[[ DATA FOR REVIEW, beginning ]]
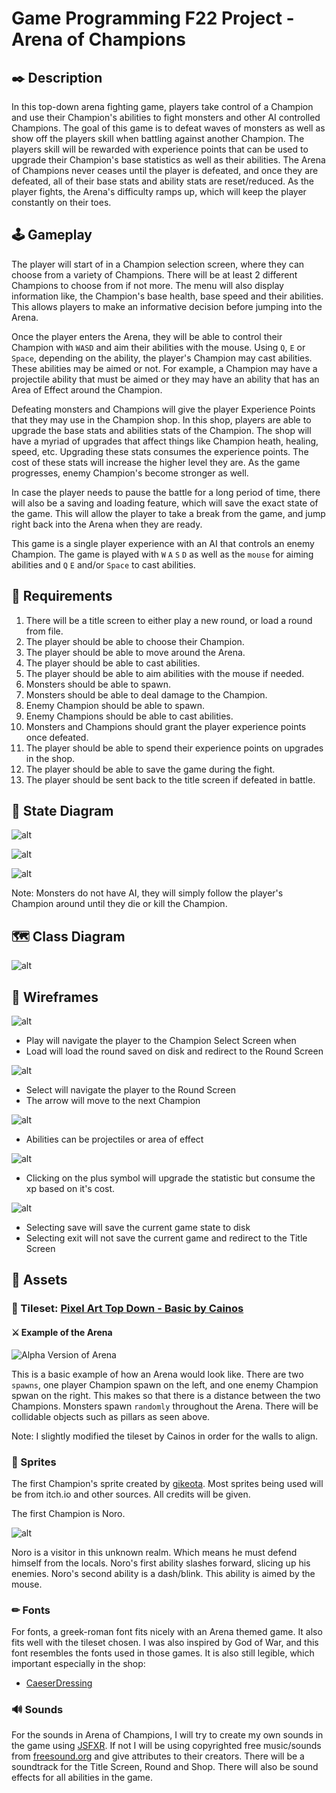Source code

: 
# Game Programming F22 Project - Arena of Champions
## ✒️ Description

In this top-down arena fighting game, players take control of a Champion and use their Champion's abilities to fight monsters and other AI controlled Champions. The goal of this game is to defeat waves of monsters as well as show off the players skill when battling against another Champion. The players skill will be rewarded with experience points that can be used to upgrade their Champion's base statistics as well as their abilities. The Arena of Champions never ceases until the player is defeated, and once they are defeated, all of their base stats and ability stats are reset/reduced. As the player fights, the Arena's difficulty ramps up, which will keep the player constantly on their toes.

## 🕹 Gameplay
The player will start of in a Champion selection screen, where they can choose from a variety of Champions. There will be at least 2 different Champions to choose from if not more. The menu will also display information like, the Champion's base health, base speed and their abilities. This allows players to make an informative decision before jumping into the Arena.

Once the player enters the Arena, they will be able to control their Champion with `WASD` and aim their abilities with the mouse. Using `Q`, `E` or `Space`, depending on the ability, the player's Champion may cast abilities. These abilities may be aimed or not. For example, a Champion may have a projectile ability that must be aimed or they may have an ability that has an Area of Effect around the Champion.

Defeating monsters and Champions will give the player Experience Points that they may use in the Champion shop. In this shop, players are able to upgrade the base stats and abilities stats of the Champion. The shop will have a myriad of upgrades that affect things like Champion heath, healing, speed, etc. Upgrading these stats consumes the experience points. The cost of these stats will increase the higher level they are. As the game progresses, enemy Champion's become stronger as well.

In case the player needs to pause the battle for a long period of time, there will also be a saving and loading feature, which will save the exact state of the game. This will allow the player to take a break from the game, and jump right back into the Arena when they are ready.

This game is a single player experience with an AI that controls an enemy Champion. The game is played with `W` `A` `S` `D` as well as the `mouse` for aiming abilities and `Q` `E` and/or `Space` to cast abilities.

## 📃 Requirements

1. There will be a title screen to either play a new round, or load a round from file.
2. The player should be able to choose their Champion.
3. The player should be able to move around the Arena.
4. The player should be able to cast abilities.
5. The player should be able to aim abilities with the mouse if needed.
6. Monsters should be able to spawn.
7. Monsters should be able to deal damage to the Champion.
8. Enemy Champion should be able to spawn.
9. Enemy Champions should be able to cast abilities.
10. Monsters and Champions should grant the player experience points once defeated.
11. The player should be able to spend their experience points on upgrades in the shop.
12. The player should be able to save the game during the fight.
13. The player should be sent back to the title screen if defeated in battle.

## 🤖 State Diagram
![alt](./images/aoc_global_state_diagram.png)

![alt](./images/player_state_diagram.png)

![alt](./images/ai_state_diagram.png)

Note: Monsters do not have AI, they will simply follow the player's Champion around until they die or kill the Champion.

## 🗺️ Class Diagram
![alt](./images/aoc_class_diagram.png)

## 🧵 Wireframes
![alt](./images/titlescreen_wireframe.jpg)
- Play will navigate the player to the Champion Select Screen when
- Load will load the round saved on disk and redirect to the Round Screen

![alt](./images/champion_select_wireframe.jpg)
- Select will navigate the player to the Round Screen
- The arrow will move to the next Champion

![alt](./images/round_wireframe.jpg)
- Abilities can be projectiles or area of effect

![alt](./images/shop_wireframe.jpg)
- Clicking on the plus symbol will upgrade the statistic but consume the xp based on it's cost.

![alt](./images/menu_wireframe.jpg)
- Selecting save will save the current game state to disk
- Selecting exit will not save the current game and redirect to the Title Screen

## 🎨 Assets
### 📐 Tileset: [Pixel Art Top Down - Basic by Cainos](https://cainos.itch.io/pixel-art-top-down-basic)

#### ⚔ Example of the Arena
![Alpha Version of Arena](./images/simple%20arena.png)

This is a basic example of how an Arena would look like. There are two `spawns`, one player Champion spawn on the left, and one enemy Champion spwan on the right. This makes so that there is a distance between the two Champions. Monsters spawn `randomly` throughout the Arena. There will be collidable objects such as pillars as seen above.

Note: I slightly modified the tileset by Cainos in order for the walls to align.

### 🤺 Sprites
The first Champion's sprite created by [gikeota](https://gikeota.itch.io/samurai). Most sprites being used will be from itch.io and other sources. All credits will be given.

The first Champion is Noro.

![alt](./images/noro_slash.gif)

Noro is a visitor in this unknown realm. Which means he must defend himself from the locals. Noro's first ability slashes forward, slicing up his enemies. Noro's second ability is a dash/blink. This ability is aimed by the mouse.

### ✏ Fonts
For fonts, a greek-roman font fits nicely with an Arena themed game. It also fits well with the tileset chosen. I was also inspired by God of War, and this font resembles the fonts used in those games. It is also still legible, which important especially in the shop:
- [CaeserDressing](https://www.1001freefonts.com/caesar-dressing.font)


### 🔊 Sounds
For the sounds in Arena of Champions, I will try to create my own sounds in the game using [JSFXR](https://sfxr.me/). If not I will be using copyrighted free music/sounds from [freesound.org](https://freesound.org/) and give attributes to their creators. There will be a soundtrack for the Title Screen, Round and Shop. There will also be sound effects for all abilities in the game.
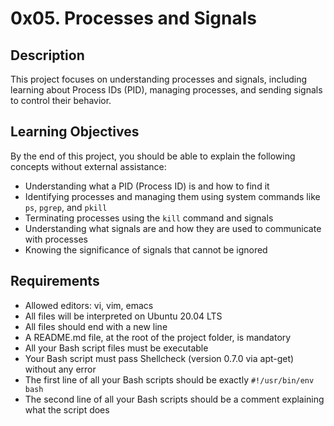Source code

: # 0x05. Processes and Signals

## Description
This project focuses on understanding processes and signals, including learning about Process IDs (PID), managing processes, and sending signals to control their behavior.

## Learning Objectives
By the end of this project, you should be able to explain the following concepts without external assistance:
* Understanding what a PID (Process ID) is and how to find it
* Identifying processes and managing them using system commands like `ps`, `pgrep`, and `pkill`
* Terminating processes using the `kill` command and signals
* Understanding what signals are and how they are used to communicate with processes
* Knowing the significance of signals that cannot be ignored

## Requirements
* Allowed editors: vi, vim, emacs
* All files will be interpreted on Ubuntu 20.04 LTS
* All files should end with a new line
* A README.md file, at the root of the project folder, is mandatory
* All your Bash script files must be executable
* Your Bash script must pass Shellcheck (version 0.7.0 via apt-get) without any error
* The first line of all your Bash scripts should be exactly `#!/usr/bin/env bash`
* The second line of all your Bash scripts should be a comment explaining what the script does
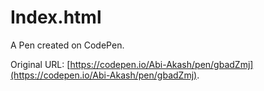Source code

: # Index.html

A Pen created on CodePen.

Original URL: [https://codepen.io/Abi-Akash/pen/gbadZmj](https://codepen.io/Abi-Akash/pen/gbadZmj).


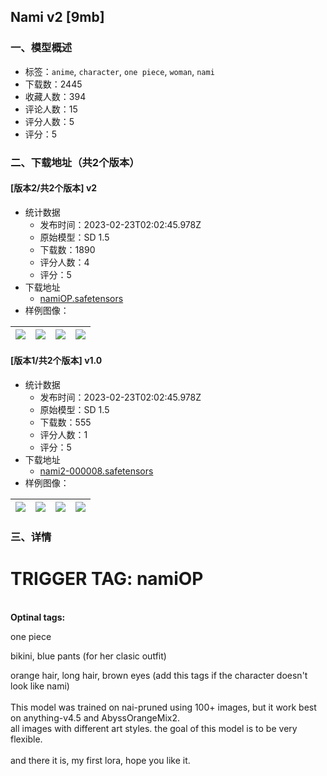 ## Nami v2 [9mb]
### 一、模型概述

- 标签：`anime`, `character`, `one piece`, `woman`, `nami`
- 下载数：2445
- 收藏人数：394
- 评论人数：15
- 评分人数：5
- 评分：5

### 二、下载地址（共2个版本）

#### [版本2/共2个版本] v2

- 统计数据
  - 发布时间：2023-02-23T02:02:45.978Z
  - 原始模型：SD 1.5
  - 下载数：1890
  - 评分人数：4
  - 评分：5
- 下载地址
  - [namiOP.safetensors](https://civitai.com/api/download/models/14013)
- 样例图像：

| <img src="https://image.civitai.com/xG1nkqKTMzGDvpLrqFT7WA/93b3ac1a-06a6-4753-e5ab-a717cd0f6200/width=450/136291.jpeg" /> | <img src="https://image.civitai.com/xG1nkqKTMzGDvpLrqFT7WA/f37ff82d-5ad7-4bb3-d5b6-22b1d059a000/width=450/136296.jpeg" /> | <img src="https://image.civitai.com/xG1nkqKTMzGDvpLrqFT7WA/ccd8a535-eff2-44c3-f761-75412a881400/width=450/136292.jpeg" /> | <img src="https://image.civitai.com/xG1nkqKTMzGDvpLrqFT7WA/59a06e67-2ea9-49e8-74f7-81dbd9433a00/width=450/136299.jpeg" /> |
| ---- | ---- | ---- | ---- |

#### [版本1/共2个版本] v1.0

- 统计数据
  - 发布时间：2023-02-23T02:02:45.978Z
  - 原始模型：SD 1.5
  - 下载数：555
  - 评分人数：1
  - 评分：5
- 下载地址
  - [nami2-000008.safetensors](https://civitai.com/api/download/models/13633)
- 样例图像：

| <img src="https://image.civitai.com/xG1nkqKTMzGDvpLrqFT7WA/28d86487-89b3-45e3-0443-e47ac960e600/width=450/131934.jpeg" /> | <img src="https://image.civitai.com/xG1nkqKTMzGDvpLrqFT7WA/be69625d-469c-4602-1165-47bdf4afc100/width=450/131935.jpeg" /> | <img src="https://image.civitai.com/xG1nkqKTMzGDvpLrqFT7WA/46052bdf-ea78-4359-0155-d9c417a7c200/width=450/131961.jpeg" /> | <img src="https://image.civitai.com/xG1nkqKTMzGDvpLrqFT7WA/729c70bb-3b3d-418e-5d6d-2fd0a982bb00/width=450/131937.jpeg" /> |
| ---- | ---- | ---- | ---- |


### 三、详情
<h1><strong>TRIGGER TAG: </strong>namiOP</h1><p><br /><strong>Optinal tags:</strong></p><p>one piece</p><p>bikini, blue pants (for her clasic outfit)</p><p>orange hair, long hair, brown eyes (add this tags if the character doesn't look like nami)<br /><br />This model was trained on nai-pruned using 100+ images, but it work best on anything-v4.5 and AbyssOrangeMix2.<br />all images with different art styles. the goal of this model is to be very flexible.<br /><br />and there it is, my first lora, hope you like it.<br /><br /><br /></p>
[[ DATA FOR REVIEW, end ]]
YOUR TASK
Copy nothing but the lines from the top of the material through the line holding "## 🕹 Gameplay", exactly as written; omit pictures.

FINISHED EXERCISE
Source code

: 
# Game Programming F22 Project - Arena of Champions
## ✒️ Description

In this top-down arena fighting game, players take control of a Champion and use their Champion's abilities to fight monsters and other AI controlled Champions. The goal of this game is to defeat waves of monsters as well as show off the players skill when battling against another Champion. The players skill will be rewarded with experience points that can be used to upgrade their Champion's base statistics as well as their abilities. The Arena of Champions never ceases until the player is defeated, and once they are defeated, all of their base stats and ability stats are reset/reduced. As the player fights, the Arena's difficulty ramps up, which will keep the player constantly on their toes.

## 🕹 Gameplay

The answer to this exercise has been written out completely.